What does a bully-girl look like? The bully-girl reflects come “typical” characteristics (note typical does not mean every bully-girl displays these). The bully-girl is often popular and well-liked by adults. She does well in school and can even be friends with the girls she bullies. Fist fights are not her style. Rumors, gossip, revealing secrets, and exclusion of others are her methods of operation. Often she bullies in a group and, because of her status with others, she will often be joined by others or even pressured by others to bully to maintain her power position. The consequences of the bully-girl are serious and destructive, as much or more than with physical bullying. The target can experience anxiety, depression, low self-concept and/or show signs of being a target through a drop in academic performance, poor eating habits, complaints of excessive illness, or even show signs of self-harm. According to the National Crime Prevention Council’s information on the bully-girl, most adults don’t even know when a girl is being treated this way.

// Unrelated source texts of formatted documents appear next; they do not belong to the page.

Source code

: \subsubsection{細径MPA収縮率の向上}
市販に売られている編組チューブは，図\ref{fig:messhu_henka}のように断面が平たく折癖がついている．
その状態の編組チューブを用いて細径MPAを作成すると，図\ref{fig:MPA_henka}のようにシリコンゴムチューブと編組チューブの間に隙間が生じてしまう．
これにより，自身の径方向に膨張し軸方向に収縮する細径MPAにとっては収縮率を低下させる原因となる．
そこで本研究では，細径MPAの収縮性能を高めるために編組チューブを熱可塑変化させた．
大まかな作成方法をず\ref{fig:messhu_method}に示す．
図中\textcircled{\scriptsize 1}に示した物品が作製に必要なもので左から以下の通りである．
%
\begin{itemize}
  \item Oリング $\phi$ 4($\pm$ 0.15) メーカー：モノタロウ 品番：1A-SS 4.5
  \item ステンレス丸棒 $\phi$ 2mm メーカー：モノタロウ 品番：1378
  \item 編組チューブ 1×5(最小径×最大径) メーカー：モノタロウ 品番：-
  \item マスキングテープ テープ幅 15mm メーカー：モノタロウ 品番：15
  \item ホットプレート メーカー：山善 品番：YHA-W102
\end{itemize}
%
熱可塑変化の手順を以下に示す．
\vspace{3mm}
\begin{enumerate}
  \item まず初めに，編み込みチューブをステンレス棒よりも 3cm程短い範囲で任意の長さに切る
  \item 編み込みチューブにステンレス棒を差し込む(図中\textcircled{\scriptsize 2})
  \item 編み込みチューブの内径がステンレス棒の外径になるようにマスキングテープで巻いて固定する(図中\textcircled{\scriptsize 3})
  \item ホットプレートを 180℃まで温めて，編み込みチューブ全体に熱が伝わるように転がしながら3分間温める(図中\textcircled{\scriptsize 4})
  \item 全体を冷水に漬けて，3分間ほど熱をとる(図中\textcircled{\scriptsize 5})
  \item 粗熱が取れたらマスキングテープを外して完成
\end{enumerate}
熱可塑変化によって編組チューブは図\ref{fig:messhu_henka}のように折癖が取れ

So what do parents do when they believe their daughter may be being bullied? As a former administrator and a current parent of a teenage daughter I can assure you that picking up the phone and calling the parent of the bully-girl or marching over to her home is NOT the best solution. Getting a handle on the situation is imperative if time allows for such discovery. Unless there is imminent physical danger, which would warrant a call to the school administrator or counselor, interjecting oneself into the dynamic is the last resort. First, remember that while you cannot “solve” the entire problem at hand, you can help the target realize that a bully is only a bully IF there is a target. I firmly believe that addressing the target must be a part of the entire resolution process. There is a reason a target is a target. It is not, however, the target’s fault if she is being bullied and to communicate fault would be unacceptable and flat out untrue. Watch for signs your daughter is being bullied. Look at her body language and her eyes, listen to her tone of voice and her words, and when you see signs, don’t dismiss them as a passing phase.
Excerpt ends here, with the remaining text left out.